Identifying a roadmap to meet the technological and acquisitional challenges inherent in ensuring American dominance across the future Electromagnetic Spectrum (EMS), this effort has the potential to inform research investments for years to come, according to the project’s NPS lead, U.S. Navy Cmdr. Chad Bollmann, director of the university’s Center for Cyber Warfare (CCW).
“Having the best technology is the first step, but you also have to acquire, integrate and practice that technology if that technology is going to be effective,” Bollman continued. “Cyber is already cross-disciplinary; to effectively analyze the convergence of cyber with another discipline requires a team with technical depth across many areas as well as operational experience to ensure your proposed solutions are ‘Navy-proof’.”
NPS faculty members Bret Michael, chairman of the Cyber Academic Group, and Ric Romero, who runs the Center for Joint Services Electronic Warfare, each brought a wealth of field experience in EW and cybersecurity, respectively. Lt. Col. Michael Senft, Military Faculty Lecturer in the computer science department, is a career Army Information Network Engineering Officer. CCW Faculty Research Associate Darren Rogers recently retired following a 24-year Navy career – enlisted and officer – in the Information Warfare community.
“Having been part of the Navy starting in the early ’90s, I’ve seen first-hand how things have changed with the ever-networked world and the proliferation of technologies the Navy has leveraged in the electronic and information warfare environments,” Rogers said.
It’s the ability to tap into diverse and multi-service expertise like this that truly sets NPS apart, Bollmann stresses, uniquely positioning the university to undertake this study.

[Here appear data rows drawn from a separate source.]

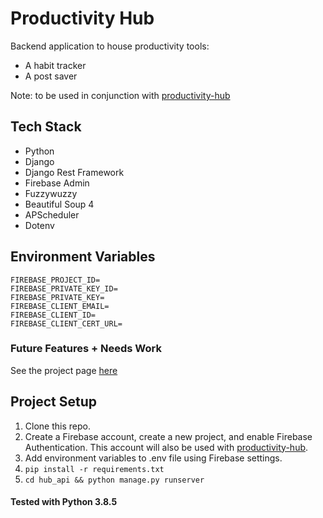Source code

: # Productivity Hub

Backend application to house productivity tools:

- A habit tracker
- A post saver

Note: to be used in conjunction with [productivity-hub](https://github.com/nicholaspung/productivity-hub)

## Tech Stack

- Python
- Django
- Django Rest Framework
- Firebase Admin
- Fuzzywuzzy
- Beautiful Soup 4
- APScheduler
- Dotenv

## Environment Variables

```
FIREBASE_PROJECT_ID=
FIREBASE_PRIVATE_KEY_ID=
FIREBASE_PRIVATE_KEY=
FIREBASE_CLIENT_EMAIL=
FIREBASE_CLIENT_ID=
FIREBASE_CLIENT_CERT_URL=
```

### Future Features + Needs Work

See the project page [here](https://github.com/nicholaspung/productivity-hub-api/projects/1)

## Project Setup

1. Clone this repo.
2. Create a Firebase account, create a new project, and enable Firebase Authentication. This account will also be used with [productivity-hub](https://github.com/nicholaspung/productivity-hub).
3. Add environment variables to .env file using Firebase settings.
4. `pip install -r requirements.txt`
5. `cd hub_api && python manage.py runserver`

#### Tested with Python 3.8.5
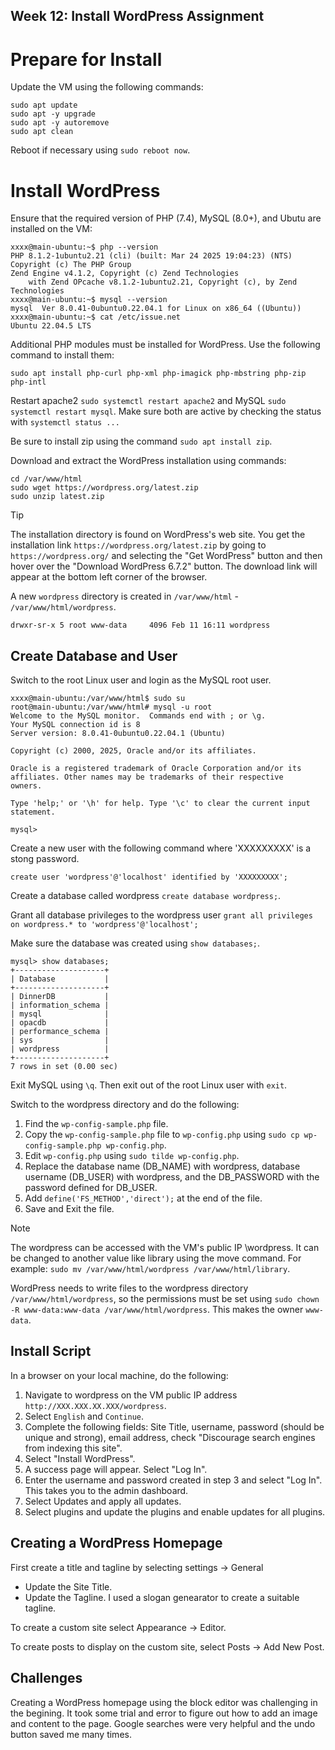## Week 12: Install WordPress Assignment 

# Prepare for Install

Update the VM using the following commands:

```
sudo apt update
sudo apt -y upgrade
sudo apt -y autoremove
sudo apt clean
```

Reboot if necessary using `sudo reboot now`.

# Install WordPress

Ensure that the required version of PHP (7.4), MySQL (8.0+), and Ubutu are installed on the VM:

```
xxxx@main-ubuntu:~$ php --version
PHP 8.1.2-1ubuntu2.21 (cli) (built: Mar 24 2025 19:04:23) (NTS)
Copyright (c) The PHP Group
Zend Engine v4.1.2, Copyright (c) Zend Technologies
    with Zend OPcache v8.1.2-1ubuntu2.21, Copyright (c), by Zend Technologies
xxxx@main-ubuntu:~$ mysql --version
mysql  Ver 8.0.41-0ubuntu0.22.04.1 for Linux on x86_64 ((Ubuntu))
xxxx@main-ubuntu:~$ cat /etc/issue.net
Ubuntu 22.04.5 LTS
```

Additional PHP modules must be installed for WordPress.  Use the following command to install them:

```
sudo apt install php-curl php-xml php-imagick php-mbstring php-zip php-intl
```

Restart apache2 `sudo systemctl restart apache2` and MySQL `sudo systemctl restart mysql`.  Make sure both are active by checking the status with `systemctl status ...`

Be sure to install zip using the command `sudo apt install zip`.

Download and extract the WordPress installation using commands:

```
cd /var/www/html
sudo wget https://wordpress.org/latest.zip
sudo unzip latest.zip
```

> [!Tip] 
>The installation directory is found on WordPress's web site.  You get the installation link `https://wordpress.org/latest.zip` by going to `https://wordpress.org/` and selecting the "Get WordPress" button and then hover over the "Download WordPress 6.7.2" button.  The download link will appear at the bottom left corner of the browser.

A new `wordpress` directory is created in `/var/www/html` - `/var/www/html/wordpress`.  

```
drwxr-sr-x 5 root www-data     4096 Feb 11 16:11 wordpress
```

## Create Database and User

Switch to the root Linux user and login as the MySQL root user.

```
xxxx@main-ubuntu:/var/www/html$ sudo su
root@main-ubuntu:/var/www/html# mysql -u root
Welcome to the MySQL monitor.  Commands end with ; or \g.
Your MySQL connection id is 8
Server version: 8.0.41-0ubuntu0.22.04.1 (Ubuntu)

Copyright (c) 2000, 2025, Oracle and/or its affiliates.

Oracle is a registered trademark of Oracle Corporation and/or its
affiliates. Other names may be trademarks of their respective
owners.

Type 'help;' or '\h' for help. Type '\c' to clear the current input statement.

mysql> 
```

Create a new user with the following command where 'XXXXXXXXX' is a stong password.

```
create user 'wordpress'@'localhost' identified by 'XXXXXXXXX';
```

Create a database called wordpress `create database wordpress;`.

Grant all database privileges to the wordpress user `grant all privileges on wordpress.* to 'wordpress'@'localhost';`

Make sure the database was created using `show databases;`.
```
mysql> show databases;
+--------------------+
| Database           |
+--------------------+
| DinnerDB           |
| information_schema |
| mysql              |
| opacdb             |
| performance_schema |
| sys                |
| wordpress          |
+--------------------+
7 rows in set (0.00 sec)
```

Exit MySQL using `\q`.  Then exit out of the root Linux user with `exit`.  

Switch to the wordpress directory and do the following:
1. Find the `wp-config-sample.php` file.  
2. Copy the `wp-config-sample.php` file to `wp-config.php` using `sudo cp wp-config-sample.php wp-config.php`.
3. Edit `wp-config.php` using `sudo tilde wp-config.php`.
4. Replace the database name (DB_NAME) with wordpress, database username (DB_USER) with wordpress, and the DB_PASSWORD with the password defined for DB_USER.
5. Add `define('FS_METHOD','direct');` at the end of the file.
6. Save and Exit the file.

> [!NOTE] 
> The wordpress can be accessed with the VM's public IP \wordpress.  It can be changed to another value like library using the move command.  For example:
>`sudo mv /var/www/html/wordpress /var/www/html/library`.

WordPress needs to write files to the wordpress directory `/var/www/html/wordpress`, so the permissions must be set using `sudo chown -R www-data:www-data /var/www/html/wordpress`.  This makes the owner `www-data`.  

## Install Script

In a browser on your local machine, do the following:
1. Navigate to wordpress on the VM public IP address `http://XXX.XXX.XX.XXX/wordpress`.
2. Select `English` and `Continue`.  
3. Complete the following fields: Site Title, username, password (should be unique and strong), email address, check "Discourage search engines from indexing this site".  
4. Select "Install WordPress".
5. A success page will appear.  Select "Log In".  
6. Enter the username and password created in step 3 and select "Log In".  This takes you to the admin dashboard.
7. Select Updates and apply all updates.
8. Select plugins and update the plugins and enable updates for all plugins.  

## Creating a WordPress Homepage

First create a title and tagline by selecting settings -> General 
* Update the Site Title.
* Update the Tagline.  I used a slogan genearator to create a suitable tagline.  

To create a custom site select Appearance -> Editor.  

To create posts to display on the custom site, select Posts -> Add New Post.  

## Challenges

Creating a WordPress homepage using the block editor was challenging in the begining.  It took some trial and error to figure out how to add an image and content to the page.  Google searches were very helpful and the undo button saved me many times.  
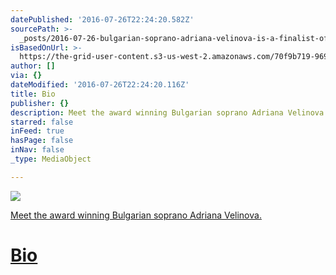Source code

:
 ```yaml
---
datePublished: '2016-07-26T22:24:20.582Z'
sourcePath: >-
  _posts/2016-07-26-bulgarian-soprano-adriana-velinova-is-a-finalist-of-the-2015.md
isBasedOnUrl: >-
  https://the-grid-user-content.s3-us-west-2.amazonaws.com/70f9b719-969e-4a5c-9e39-89e98f8a1500.jpg
author: []
via: {}
dateModified: '2016-07-26T22:24:20.116Z'
title: Bio
publisher: {}
description: Meet the award winning Bulgarian soprano Adriana Velinova.
starred: false
inFeed: true
hasPage: false
inNav: false
_type: MediaObject

---
```

![](https://the-grid-user-content.s3-us-west-2.amazonaws.com/70f9b719-969e-4a5c-9e39-89e98f8a1500.jpg)

[Meet the award winning Bulgarian soprano Adriana Velinova.][0]

# [Bio][0]

[0]: https://drive.google.com/file/d/0B9mKTXtIEJ-Td1pOdVRkN0c1S2RCaUdrMDFOdm96YlV2ZGp3/view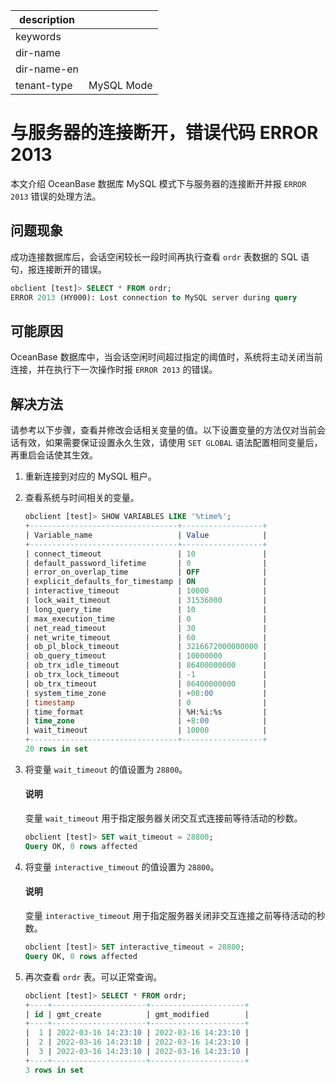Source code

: |description||
|---|---|
|keywords||
|dir-name||
|dir-name-en||
|tenant-type|MySQL Mode|

# 与服务器的连接断开，错误代码 ERROR 2013

本文介绍 OceanBase 数据库 MySQL 模式下与服务器的连接断开并报 `ERROR 2013` 错误的处理方法。

## 问题现象

成功连接数据库后，会话空闲较长一段时间再执行查看 `ordr` 表数据的 SQL 语句，报连接断开的错误。

```sql
obclient [test]> SELECT * FROM ordr;
ERROR 2013 (HY000): Lost connection to MySQL server during query
```

## 可能原因

OceanBase 数据库中，当会话空闲时间超过指定的阈值时，系统将主动关闭当前连接，并在执行下一次操作时报 `ERROR 2013` 的错误。

## 解决方法

请参考以下步骤，查看并修改会话相关变量的值。以下设置变量的方法仅对当前会话有效，如果需要保证设置永久生效，请使用 `SET GLOBAL` 语法配置相同变量后，再重启会话使其生效。

1. 重新连接到对应的 MySQL 租户。

2. 查看系统与时间相关的变量。

   ```sql
   obclient [test]> SHOW VARIABLES LIKE '%time%';
   +---------------------------------+------------------+
   | Variable_name                   | Value            |
   +---------------------------------+------------------+
   | connect_timeout                 | 10               |
   | default_password_lifetime       | 0                |
   | error_on_overlap_time           | OFF              |
   | explicit_defaults_for_timestamp | ON               |
   | interactive_timeout             | 10000            |
   | lock_wait_timeout               | 31536000         |
   | long_query_time                 | 10               |
   | max_execution_time              | 0                |
   | net_read_timeout                | 30               |
   | net_write_timeout               | 60               |
   | ob_pl_block_timeout             | 3216672000000000 |
   | ob_query_timeout                | 10000000         |
   | ob_trx_idle_timeout             | 86400000000      |
   | ob_trx_lock_timeout             | -1               |
   | ob_trx_timeout                  | 86400000000      |
   | system_time_zone                | +08:00           |
   | timestamp                       | 0                |
   | time_format                     | %H:%i:%s         |
   | time_zone                       | +8:00            |
   | wait_timeout                    | 10000            |
   +---------------------------------+------------------+
   20 rows in set
   ```

3. 将变量 `wait_timeout` 的值设置为 `28800`。

   <main id="notice" type='explain'>
    <h4>说明</h4>
    <p> 变量 <code>wait_timeout</code> 用于指定服务器关闭交互式连接前等待活动的秒数。 </p>
   </main>

   ```sql
   obclient [test]> SET wait_timeout = 28800;
   Query OK, 0 rows affected
   ```

4. 将变量 `interactive_timeout` 的值设置为 `28800`。

   <main id="notice" type='explain'>
    <h4>说明</h4>
    <p> 变量 <code>interactive_timeout</code> 用于指定服务器关闭非交互连接之前等待活动的秒数。 </p>
   </main>

   ```sql
   obclient [test]> SET interactive_timeout = 28800;
   Query OK, 0 rows affected
   ```

5. 再次查看 `ordr` 表。可以正常查询。

   ```sql
   obclient [test]> SELECT * FROM ordr;
   +----+---------------------+---------------------+
   | id | gmt_create          | gmt_modified        |
   +----+---------------------+---------------------+
   |  1 | 2022-03-16 14:23:10 | 2022-03-16 14:23:10 |
   |  2 | 2022-03-16 14:23:10 | 2022-03-16 14:23:10 |
   |  3 | 2022-03-16 14:23:10 | 2022-03-16 14:23:10 |
   +----+---------------------+---------------------+
   3 rows in set
   ```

“NPS is by nature joint and interdisciplinary,” Bollmann said. “Our ability to combine both the deep academic expertise plus the military practitioners in uniform with diverse kinds of fleet experience and fleet connections really is why we were chosen to conduct this study.”
With recent deployment experience as the Cryptologic Resource Coordinator at Naval Special Warfare Development Group (NSWDG), Lt. Matt Litton, a Navy Cryptologic Warfare Officer and current Ph.D. student in NPS’ Department of Computer Science, provided first-hand operational experience to the depth of the study.
“Combatant commanders are looking for increasingly flexible, low-cost and reversible response options to hold near-peer adversaries at risk, and the convergence of EW and cyber provides a key component of that strategy,” Litton explained.
“At the end of the day, these are distinctions [between EW and cyber] that our adversaries, and even some other services, are not making,” Bollmann added. “That is the ball that has to be moved forward, and Matt’s fresh experience grounds our analysis and recommendations so that we stay operator-centric and focused on Fleet capabilities.”